▼

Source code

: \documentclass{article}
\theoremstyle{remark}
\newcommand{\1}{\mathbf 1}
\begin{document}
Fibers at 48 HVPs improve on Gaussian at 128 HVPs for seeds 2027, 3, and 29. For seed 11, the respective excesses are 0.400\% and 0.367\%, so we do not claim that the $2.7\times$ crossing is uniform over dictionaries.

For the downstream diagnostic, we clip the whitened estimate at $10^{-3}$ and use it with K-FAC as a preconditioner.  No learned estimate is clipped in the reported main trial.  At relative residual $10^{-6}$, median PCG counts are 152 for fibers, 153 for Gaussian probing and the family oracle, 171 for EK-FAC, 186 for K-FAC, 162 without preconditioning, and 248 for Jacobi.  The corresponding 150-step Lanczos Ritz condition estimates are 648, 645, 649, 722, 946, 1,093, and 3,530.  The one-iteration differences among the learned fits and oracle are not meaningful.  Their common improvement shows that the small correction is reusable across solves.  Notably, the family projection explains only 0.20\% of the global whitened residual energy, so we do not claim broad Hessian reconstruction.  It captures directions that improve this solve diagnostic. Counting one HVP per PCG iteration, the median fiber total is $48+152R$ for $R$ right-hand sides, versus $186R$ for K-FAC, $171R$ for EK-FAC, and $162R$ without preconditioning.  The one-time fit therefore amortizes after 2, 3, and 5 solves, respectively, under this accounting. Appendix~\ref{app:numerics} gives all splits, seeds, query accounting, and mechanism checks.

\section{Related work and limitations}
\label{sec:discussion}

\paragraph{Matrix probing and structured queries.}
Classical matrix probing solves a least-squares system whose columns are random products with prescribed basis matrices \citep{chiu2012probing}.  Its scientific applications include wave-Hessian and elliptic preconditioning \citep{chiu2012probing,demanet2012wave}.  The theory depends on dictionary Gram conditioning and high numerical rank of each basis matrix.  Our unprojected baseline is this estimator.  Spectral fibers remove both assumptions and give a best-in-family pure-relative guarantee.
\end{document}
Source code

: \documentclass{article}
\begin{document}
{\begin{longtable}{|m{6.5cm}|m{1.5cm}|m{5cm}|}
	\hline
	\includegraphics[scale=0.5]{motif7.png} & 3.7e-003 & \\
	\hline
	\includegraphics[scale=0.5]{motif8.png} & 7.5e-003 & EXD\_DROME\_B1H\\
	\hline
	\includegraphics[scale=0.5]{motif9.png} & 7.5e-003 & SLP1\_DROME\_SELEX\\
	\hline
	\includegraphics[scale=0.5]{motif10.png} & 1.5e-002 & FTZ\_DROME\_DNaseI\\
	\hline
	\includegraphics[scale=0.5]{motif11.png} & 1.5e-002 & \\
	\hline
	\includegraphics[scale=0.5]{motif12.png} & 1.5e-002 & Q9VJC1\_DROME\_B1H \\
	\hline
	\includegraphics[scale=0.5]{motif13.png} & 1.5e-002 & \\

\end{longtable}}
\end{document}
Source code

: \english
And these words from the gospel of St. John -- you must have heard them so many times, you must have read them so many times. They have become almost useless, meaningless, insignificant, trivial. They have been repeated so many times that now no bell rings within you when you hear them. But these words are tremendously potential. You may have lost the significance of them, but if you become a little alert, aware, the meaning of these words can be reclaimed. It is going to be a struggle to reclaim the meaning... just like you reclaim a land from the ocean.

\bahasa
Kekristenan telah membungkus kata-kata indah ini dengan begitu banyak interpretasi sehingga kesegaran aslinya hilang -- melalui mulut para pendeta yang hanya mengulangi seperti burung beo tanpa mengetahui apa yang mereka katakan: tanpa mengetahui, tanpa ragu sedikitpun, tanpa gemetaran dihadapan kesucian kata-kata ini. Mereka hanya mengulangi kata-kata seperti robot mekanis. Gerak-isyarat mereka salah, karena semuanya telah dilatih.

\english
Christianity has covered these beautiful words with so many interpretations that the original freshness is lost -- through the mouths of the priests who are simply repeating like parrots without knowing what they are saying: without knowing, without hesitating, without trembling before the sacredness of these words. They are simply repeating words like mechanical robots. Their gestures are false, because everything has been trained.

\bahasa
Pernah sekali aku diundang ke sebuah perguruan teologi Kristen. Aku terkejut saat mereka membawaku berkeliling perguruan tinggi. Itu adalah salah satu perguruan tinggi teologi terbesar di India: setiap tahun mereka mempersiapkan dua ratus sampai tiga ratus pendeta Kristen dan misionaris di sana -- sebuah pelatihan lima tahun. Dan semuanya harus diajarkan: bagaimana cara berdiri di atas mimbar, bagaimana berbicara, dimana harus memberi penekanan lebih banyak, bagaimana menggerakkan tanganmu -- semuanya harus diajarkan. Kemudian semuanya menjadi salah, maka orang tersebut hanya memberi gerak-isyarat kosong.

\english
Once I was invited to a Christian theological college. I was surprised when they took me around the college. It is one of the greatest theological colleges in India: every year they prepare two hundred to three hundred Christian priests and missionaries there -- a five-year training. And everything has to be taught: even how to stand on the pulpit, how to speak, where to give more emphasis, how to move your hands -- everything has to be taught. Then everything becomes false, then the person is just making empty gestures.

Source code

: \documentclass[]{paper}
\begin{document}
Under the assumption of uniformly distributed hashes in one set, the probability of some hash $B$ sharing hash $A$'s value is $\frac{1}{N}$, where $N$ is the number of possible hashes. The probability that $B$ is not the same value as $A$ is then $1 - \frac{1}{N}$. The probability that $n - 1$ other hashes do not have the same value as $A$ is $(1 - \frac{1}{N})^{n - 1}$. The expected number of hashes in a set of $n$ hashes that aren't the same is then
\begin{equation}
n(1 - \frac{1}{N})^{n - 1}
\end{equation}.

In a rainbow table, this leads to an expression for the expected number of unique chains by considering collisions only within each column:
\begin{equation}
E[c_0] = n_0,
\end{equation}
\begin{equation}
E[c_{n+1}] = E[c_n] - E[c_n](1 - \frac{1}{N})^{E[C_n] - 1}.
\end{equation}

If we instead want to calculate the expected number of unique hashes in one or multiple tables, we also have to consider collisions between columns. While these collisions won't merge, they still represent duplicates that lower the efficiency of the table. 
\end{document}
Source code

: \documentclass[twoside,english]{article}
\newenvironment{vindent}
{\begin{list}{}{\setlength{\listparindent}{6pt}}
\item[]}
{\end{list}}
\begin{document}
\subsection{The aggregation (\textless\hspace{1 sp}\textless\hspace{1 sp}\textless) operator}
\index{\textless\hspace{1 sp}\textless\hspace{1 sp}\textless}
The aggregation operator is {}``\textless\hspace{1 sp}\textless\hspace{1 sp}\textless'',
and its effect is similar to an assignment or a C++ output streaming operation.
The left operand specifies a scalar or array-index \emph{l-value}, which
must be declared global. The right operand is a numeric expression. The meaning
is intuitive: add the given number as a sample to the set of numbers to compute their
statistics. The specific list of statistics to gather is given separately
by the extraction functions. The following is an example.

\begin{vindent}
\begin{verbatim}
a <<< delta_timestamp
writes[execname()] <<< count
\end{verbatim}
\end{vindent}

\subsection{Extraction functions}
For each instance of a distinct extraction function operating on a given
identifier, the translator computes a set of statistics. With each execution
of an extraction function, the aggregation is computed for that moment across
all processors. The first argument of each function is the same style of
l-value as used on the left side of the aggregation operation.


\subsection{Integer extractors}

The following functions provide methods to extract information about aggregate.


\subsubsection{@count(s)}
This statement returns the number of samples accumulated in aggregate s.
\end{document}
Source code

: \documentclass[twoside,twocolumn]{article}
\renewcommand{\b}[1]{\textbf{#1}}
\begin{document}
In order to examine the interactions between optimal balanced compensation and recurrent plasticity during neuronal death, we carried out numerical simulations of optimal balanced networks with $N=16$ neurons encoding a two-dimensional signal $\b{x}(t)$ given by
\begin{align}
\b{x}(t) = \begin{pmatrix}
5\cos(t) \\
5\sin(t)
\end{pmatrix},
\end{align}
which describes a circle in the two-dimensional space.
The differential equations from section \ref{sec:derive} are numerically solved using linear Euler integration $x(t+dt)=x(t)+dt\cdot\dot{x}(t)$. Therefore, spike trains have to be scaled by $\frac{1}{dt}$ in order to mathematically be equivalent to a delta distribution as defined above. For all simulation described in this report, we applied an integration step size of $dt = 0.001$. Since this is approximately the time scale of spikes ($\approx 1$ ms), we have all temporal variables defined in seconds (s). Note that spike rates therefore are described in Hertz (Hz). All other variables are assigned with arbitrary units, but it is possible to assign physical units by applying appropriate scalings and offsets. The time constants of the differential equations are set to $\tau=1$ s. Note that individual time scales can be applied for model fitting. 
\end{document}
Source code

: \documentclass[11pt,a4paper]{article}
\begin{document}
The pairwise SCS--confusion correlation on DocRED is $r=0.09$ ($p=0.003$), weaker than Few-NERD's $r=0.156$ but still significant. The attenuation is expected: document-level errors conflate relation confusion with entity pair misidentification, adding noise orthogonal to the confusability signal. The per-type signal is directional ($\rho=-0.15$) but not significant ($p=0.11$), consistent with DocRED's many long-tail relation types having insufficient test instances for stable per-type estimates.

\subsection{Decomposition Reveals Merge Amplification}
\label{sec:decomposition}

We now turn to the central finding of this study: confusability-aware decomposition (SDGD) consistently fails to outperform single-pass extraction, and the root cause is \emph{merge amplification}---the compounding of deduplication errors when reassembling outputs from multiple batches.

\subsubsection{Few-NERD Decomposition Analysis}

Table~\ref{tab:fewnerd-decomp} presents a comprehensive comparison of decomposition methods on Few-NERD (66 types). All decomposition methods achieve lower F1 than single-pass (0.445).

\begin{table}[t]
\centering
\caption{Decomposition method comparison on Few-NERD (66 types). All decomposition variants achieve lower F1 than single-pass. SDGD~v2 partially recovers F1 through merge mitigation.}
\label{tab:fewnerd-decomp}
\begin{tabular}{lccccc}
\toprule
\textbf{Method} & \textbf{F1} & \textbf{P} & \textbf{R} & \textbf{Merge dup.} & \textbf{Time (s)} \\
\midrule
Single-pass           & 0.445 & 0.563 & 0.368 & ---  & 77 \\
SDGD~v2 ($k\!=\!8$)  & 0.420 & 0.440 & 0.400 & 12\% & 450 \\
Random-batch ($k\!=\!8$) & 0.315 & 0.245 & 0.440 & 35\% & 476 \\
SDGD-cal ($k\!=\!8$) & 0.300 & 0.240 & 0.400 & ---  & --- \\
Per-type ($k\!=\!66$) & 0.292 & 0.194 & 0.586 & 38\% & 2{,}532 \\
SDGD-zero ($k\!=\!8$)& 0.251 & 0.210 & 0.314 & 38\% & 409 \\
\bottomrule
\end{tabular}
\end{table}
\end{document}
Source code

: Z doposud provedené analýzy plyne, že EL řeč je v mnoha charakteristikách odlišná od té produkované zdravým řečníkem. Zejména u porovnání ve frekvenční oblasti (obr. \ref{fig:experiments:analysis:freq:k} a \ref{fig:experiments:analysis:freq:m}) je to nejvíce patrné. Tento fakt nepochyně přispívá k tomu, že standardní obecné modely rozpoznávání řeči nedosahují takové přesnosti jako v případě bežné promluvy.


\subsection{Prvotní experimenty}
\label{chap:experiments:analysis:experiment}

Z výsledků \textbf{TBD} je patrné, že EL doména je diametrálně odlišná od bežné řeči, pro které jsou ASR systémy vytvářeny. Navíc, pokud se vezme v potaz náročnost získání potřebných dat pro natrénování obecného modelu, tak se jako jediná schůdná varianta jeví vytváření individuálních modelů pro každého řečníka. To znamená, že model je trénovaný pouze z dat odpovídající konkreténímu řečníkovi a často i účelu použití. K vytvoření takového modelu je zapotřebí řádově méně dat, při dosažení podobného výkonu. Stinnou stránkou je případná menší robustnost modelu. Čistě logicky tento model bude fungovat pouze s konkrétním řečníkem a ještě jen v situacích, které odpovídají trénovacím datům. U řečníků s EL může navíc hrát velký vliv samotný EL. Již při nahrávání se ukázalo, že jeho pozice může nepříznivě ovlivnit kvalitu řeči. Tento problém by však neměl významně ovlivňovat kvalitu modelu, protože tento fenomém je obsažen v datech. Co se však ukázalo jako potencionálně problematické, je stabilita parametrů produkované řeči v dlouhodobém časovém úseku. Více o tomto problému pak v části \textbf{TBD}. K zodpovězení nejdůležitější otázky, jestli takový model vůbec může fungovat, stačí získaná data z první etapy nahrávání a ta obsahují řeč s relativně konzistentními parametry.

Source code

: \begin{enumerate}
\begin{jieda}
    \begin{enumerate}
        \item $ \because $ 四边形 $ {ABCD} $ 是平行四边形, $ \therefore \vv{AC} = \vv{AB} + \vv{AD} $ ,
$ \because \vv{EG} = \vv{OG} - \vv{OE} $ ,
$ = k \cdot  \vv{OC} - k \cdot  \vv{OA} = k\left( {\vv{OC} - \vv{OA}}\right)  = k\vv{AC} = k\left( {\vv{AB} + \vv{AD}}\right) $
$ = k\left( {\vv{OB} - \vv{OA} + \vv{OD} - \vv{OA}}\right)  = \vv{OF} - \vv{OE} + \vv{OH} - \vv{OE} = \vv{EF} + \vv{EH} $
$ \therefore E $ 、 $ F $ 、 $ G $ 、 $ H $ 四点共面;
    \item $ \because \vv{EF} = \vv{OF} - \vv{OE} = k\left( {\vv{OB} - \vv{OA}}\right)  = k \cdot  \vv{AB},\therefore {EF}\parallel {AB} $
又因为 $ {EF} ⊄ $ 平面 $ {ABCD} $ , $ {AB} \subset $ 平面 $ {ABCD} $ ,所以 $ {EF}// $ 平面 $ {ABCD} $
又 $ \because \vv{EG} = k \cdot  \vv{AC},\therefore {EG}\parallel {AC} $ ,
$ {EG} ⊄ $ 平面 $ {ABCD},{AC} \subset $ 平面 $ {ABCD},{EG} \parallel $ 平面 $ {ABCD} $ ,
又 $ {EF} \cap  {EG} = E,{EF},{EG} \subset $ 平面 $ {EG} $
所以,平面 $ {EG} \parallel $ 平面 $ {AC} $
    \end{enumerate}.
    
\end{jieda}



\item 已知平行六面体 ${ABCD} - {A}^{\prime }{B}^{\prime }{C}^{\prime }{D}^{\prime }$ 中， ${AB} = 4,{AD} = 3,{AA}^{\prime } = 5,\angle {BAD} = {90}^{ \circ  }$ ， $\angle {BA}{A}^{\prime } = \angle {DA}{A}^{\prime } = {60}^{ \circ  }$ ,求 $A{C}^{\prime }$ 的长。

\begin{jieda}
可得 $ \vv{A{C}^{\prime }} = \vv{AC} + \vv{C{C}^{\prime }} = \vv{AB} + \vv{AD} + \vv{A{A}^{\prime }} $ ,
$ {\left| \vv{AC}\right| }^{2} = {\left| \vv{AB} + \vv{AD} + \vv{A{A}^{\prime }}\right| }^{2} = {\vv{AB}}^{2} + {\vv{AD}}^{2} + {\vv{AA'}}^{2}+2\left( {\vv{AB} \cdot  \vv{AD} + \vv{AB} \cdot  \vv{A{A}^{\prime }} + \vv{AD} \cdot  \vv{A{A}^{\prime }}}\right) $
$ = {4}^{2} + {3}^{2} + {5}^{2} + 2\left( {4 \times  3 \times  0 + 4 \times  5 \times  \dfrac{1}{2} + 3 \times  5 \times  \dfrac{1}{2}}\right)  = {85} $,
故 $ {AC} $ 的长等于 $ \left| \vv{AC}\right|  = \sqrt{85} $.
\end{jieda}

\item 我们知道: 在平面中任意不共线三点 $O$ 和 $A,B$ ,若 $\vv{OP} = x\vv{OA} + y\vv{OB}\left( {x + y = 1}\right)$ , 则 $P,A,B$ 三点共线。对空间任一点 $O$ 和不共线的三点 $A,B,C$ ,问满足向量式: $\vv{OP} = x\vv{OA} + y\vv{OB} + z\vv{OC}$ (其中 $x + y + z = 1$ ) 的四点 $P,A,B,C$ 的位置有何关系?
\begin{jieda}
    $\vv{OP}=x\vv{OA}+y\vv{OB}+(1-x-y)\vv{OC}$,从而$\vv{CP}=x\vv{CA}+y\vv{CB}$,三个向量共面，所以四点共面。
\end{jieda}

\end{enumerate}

▲

**Problem statement**. Search the entries for the word "India" and pick out every line that holds it.

**Task output**.
Pernah sekali aku diundang ke sebuah perguruan teologi Kristen. Aku terkejut saat mereka membawaku berkeliling perguruan tinggi. Itu adalah salah satu perguruan tinggi teologi terbesar di India: setiap tahun mereka mempersiapkan dua ratus sampai tiga ratus pendeta Kristen dan misionaris di sana -- sebuah pelatihan lima tahun. Dan semuanya harus diajarkan: bagaimana cara berdiri di atas mimbar, bagaimana berbicara, dimana harus memberi penekanan lebih banyak, bagaimana menggerakkan tanganmu -- semuanya harus diajarkan. Kemudian semuanya menjadi salah, maka orang tersebut hanya memberi gerak-isyarat kosong.
Once I was invited to a Christian theological college. I was surprised when they took me around the college. It is one of the greatest theological colleges in India: every year they prepare two hundred to three hundred Christian priests and missionaries there -- a five-year training. And everything has to be taught: even how to stand on the pulpit, how to speak, where to give more emphasis, how to move your hands -- everything has to be taught. Then everything becomes false, then the person is just making empty gestures.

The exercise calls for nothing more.